## [Aim of the exercise]
Could the data below be printed out exactly, with the pictures left out?

## [Task data]
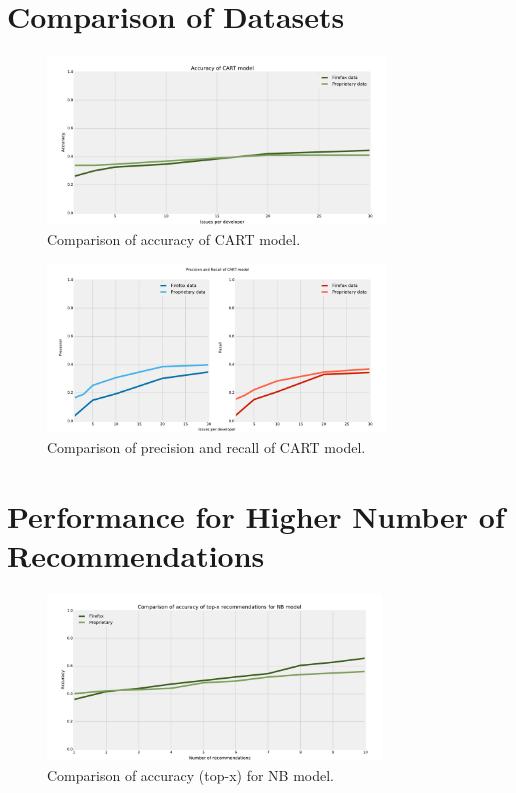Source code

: \documentclass[nopalatino,nolot,nolof,color]{fithesis3}
\begin{document}
 \clearpage
 \section{Comparison of Datasets}

 \begin{figure}[htbp]
    \centering
        \includegraphics[width=340px]{./images/prop_vs_os/cart_accuracy.pdf}
    \caption{Comparison of accuracy of CART model.}
    \label{fig:results.datasets.cart_accuracy}
 \end{figure}

 \begin{figure}[htbp]
    \centering
        \includegraphics[width=340px]{./images/prop_vs_os/cart_precision_and_recall.pdf}
    \caption{Comparison of precision and recall of CART model.}
    \label{fig:results.datasets.cart_pr}
 \end{figure}

 \clearpage
 \section{Performance for Higher Number of Recommendations}

 \begin{figure}[htbp]
    \centering
        \includegraphics[width=335px]{./images/top_x_comparison/nb_accuracy.pdf}
    \caption{Comparison of accuracy (top-x) for NB model.}
    \label{fig:results.topx.nb_accuracy}
 \end{figure}
\end{document}
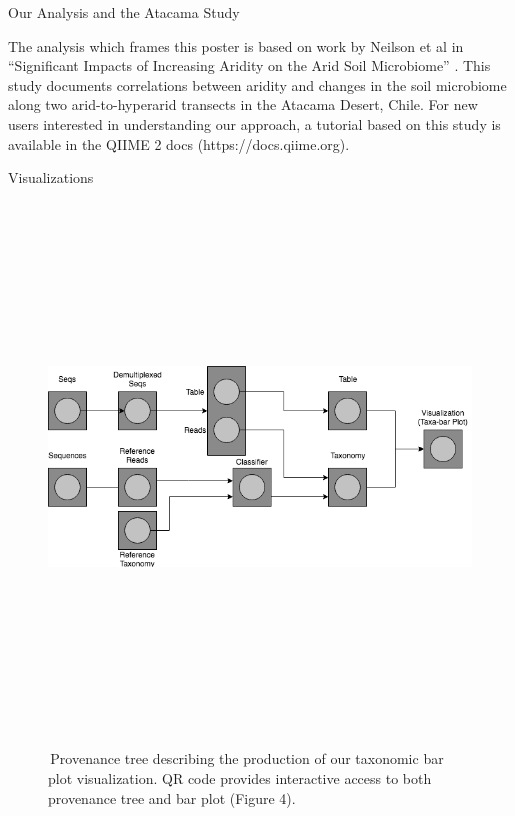 \documentclass[final]{beamer}
\newlength{\colwidth}
\begin{document}
\begin{frame}[t]
\begin{columns}[t]
\begin{column}{\colwidth}
  \begin{block}{Our Analysis and the Atacama Study}
    \begin{tcolorbox}
    The analysis which frames this poster is based on work by Neilson et al in
    “Significant Impacts of Increasing Aridity on the Arid Soil Microbiome”
    \cite{Neilsone00195-16}. This study documents correlations between aridity
    and changes in the soil microbiome along two arid-to-hyperarid transects in
    the Atacama Desert, Chile. For new users interested in understanding
    our approach, a tutorial based on this study is available in the
    QIIME 2 docs (https://docs.qiime.org).
    \end{tcolorbox}
  \end{block}


  \begin{block}{Visualizations}
    \begin{figure}[tph!]
      {\includegraphics[height=14cm]{assets/provenance}}
      \caption{\,Provenance tree describing the production of our taxonomic bar plot visualization. QR code provides interactive access to both provenance tree and bar plot (Figure 4).}
      \label{fig:provenance}
    \end{figure}


\end{block}
\end{column}
\end{columns}
\end{frame}
\end{document}

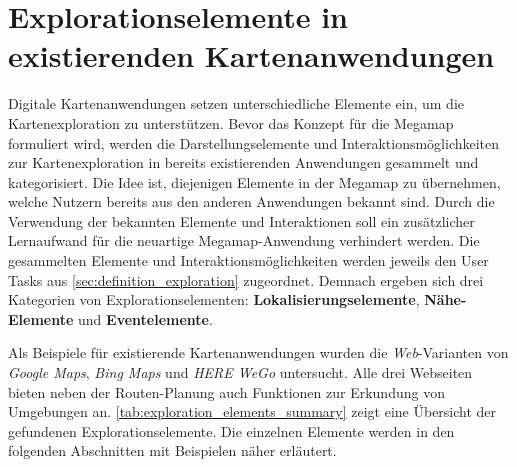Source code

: \section{Explorationselemente in existierenden Kartenanwendungen}
\label{sec:exploration_elements}
Digitale Kartenanwendungen setzen unterschiedliche Elemente ein, um die Kartenexploration zu unterstützen.
Bevor das Konzept für die Megamap formuliert wird, werden die Darstellungselemente und Interaktionsmöglichkeiten zur Kartenexploration in bereits existierenden Anwendungen gesammelt und kategorisiert.
Die Idee ist, diejenigen Elemente in der Megamap zu übernehmen, welche Nutzern bereits aus den anderen Anwendungen bekannt sind.
Durch die Verwendung der bekannten Elemente und Interaktionen soll ein zusätzlicher Lernaufwand für die neuartige Megamap-Anwendung verhindert werden.
Die gesammelten Elemente und Interaktionsmöglichkeiten werden jeweils den User Tasks aus \autoref{sec:definition_exploration} zugeordnet.
Demnach ergeben sich drei Kategorien von Explorationselementen: \textbf{Lokalisierungselemente}, \textbf{Nähe-Elemente} und \textbf{Eventelemente}.

Als Beispiele für existierende Kartenanwendungen wurden die \emph{Web}-Varianten von \emph{Google Maps}, \emph{Bing Maps} \parencite{Microsoft2018b} und \emph{HERE WeGo} \parencite{HERE2018} untersucht.
Alle drei Webseiten bieten neben der Routen-Planung auch Funktionen zur Erkundung von Umgebungen an.
\autoref{tab:exploration_elements_summary} zeigt eine Übersicht der gefundenen Explorationselemente.
Die einzelnen Elemente werden in den folgenden Abschnitten mit Beispielen näher erläutert.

## [Expected answer]
Source code

: \documentclass[nopalatino,nolot,nolof,color]{fithesis3}
\begin{document}
 \clearpage
 \section{Comparison of Datasets}

 \begin{figure}[htbp]
    \centering
        \includegraphics[width=340px]{./images/prop_vs_os/cart_accuracy.pdf}
    \caption{Comparison of accuracy of CART model.}
    \label{fig:results.datasets.cart_accuracy}
 \end{figure}

 \begin{figure}[htbp]
    \centering
        \includegraphics[width=340px]{./images/prop_vs_os/cart_precision_and_recall.pdf}
    \caption{Comparison of precision and recall of CART model.}
    \label{fig:results.datasets.cart_pr}
 \end{figure}

 \clearpage
 \section{Performance for Higher Number of Recommendations}

 \begin{figure}[htbp]
    \centering
        \includegraphics[width=335px]{./images/top_x_comparison/nb_accuracy.pdf}
    \caption{Comparison of accuracy (top-x) for NB model.}
    \label{fig:results.topx.nb_accuracy}
 \end{figure}
\end{document}
 \documentclass[final]{beamer}
\newlength{\colwidth}
\begin{document}
\begin{frame}[t]
\begin{columns}[t]
\begin{column}{\colwidth}
  \begin{block}{Our Analysis and the Atacama Study}
    \begin{tcolorbox}
    The analysis which frames this poster is based on work by Neilson et al in
    “Significant Impacts of Increasing Aridity on the Arid Soil Microbiome”
    \cite{Neilsone00195-16}. This study documents correlations between aridity
    and changes in the soil microbiome along two arid-to-hyperarid transects in
    the Atacama Desert, Chile. For new users interested in understanding
    our approach, a tutorial based on this study is available in the
    QIIME 2 docs (https://docs.qiime.org).
    \end{tcolorbox}
  \end{block}


  \begin{block}{Visualizations}
    \begin{figure}[tph!]
      {\includegraphics[height=14cm]{assets/provenance}}
      \caption{\,Provenance tree describing the production of our taxonomic bar plot visualization. QR code provides interactive access to both provenance tree and bar plot (Figure 4).}
      \label{fig:provenance}
    \end{figure}


\end{block}
\end{column}
\end{columns}
\end{frame}
\end{document}

Source code

: \section{Explorationselemente in existierenden Kartenanwendungen}
\label{sec:exploration_elements}
Digitale Kartenanwendungen setzen unterschiedliche Elemente ein, um die Kartenexploration zu unterstützen.
Bevor das Konzept für die Megamap formuliert wird, werden die Darstellungselemente und Interaktionsmöglichkeiten zur Kartenexploration in bereits existierenden Anwendungen gesammelt und kategorisiert.
Die Idee ist, diejenigen Elemente in der Megamap zu übernehmen, welche Nutzern bereits aus den anderen Anwendungen bekannt sind.
Durch die Verwendung der bekannten Elemente und Interaktionen soll ein zusätzlicher Lernaufwand für die neuartige Megamap-Anwendung verhindert werden.
Die gesammelten Elemente und Interaktionsmöglichkeiten werden jeweils den User Tasks aus \autoref{sec:definition_exploration} zugeordnet.
Demnach ergeben sich drei Kategorien von Explorationselementen: \textbf{Lokalisierungselemente}, \textbf{Nähe-Elemente} und \textbf{Eventelemente}.

Als Beispiele für existierende Kartenanwendungen wurden die \emph{Web}-Varianten von \emph{Google Maps}, \emph{Bing Maps} \parencite{Microsoft2018b} und \emph{HERE WeGo} \parencite{HERE2018} untersucht.
Alle drei Webseiten bieten neben der Routen-Planung auch Funktionen zur Erkundung von Umgebungen an.
\autoref{tab:exploration_elements_summary} zeigt eine Übersicht der gefundenen Explorationselemente.
Die einzelnen Elemente werden in den folgenden Abschnitten mit Beispielen näher erläutert.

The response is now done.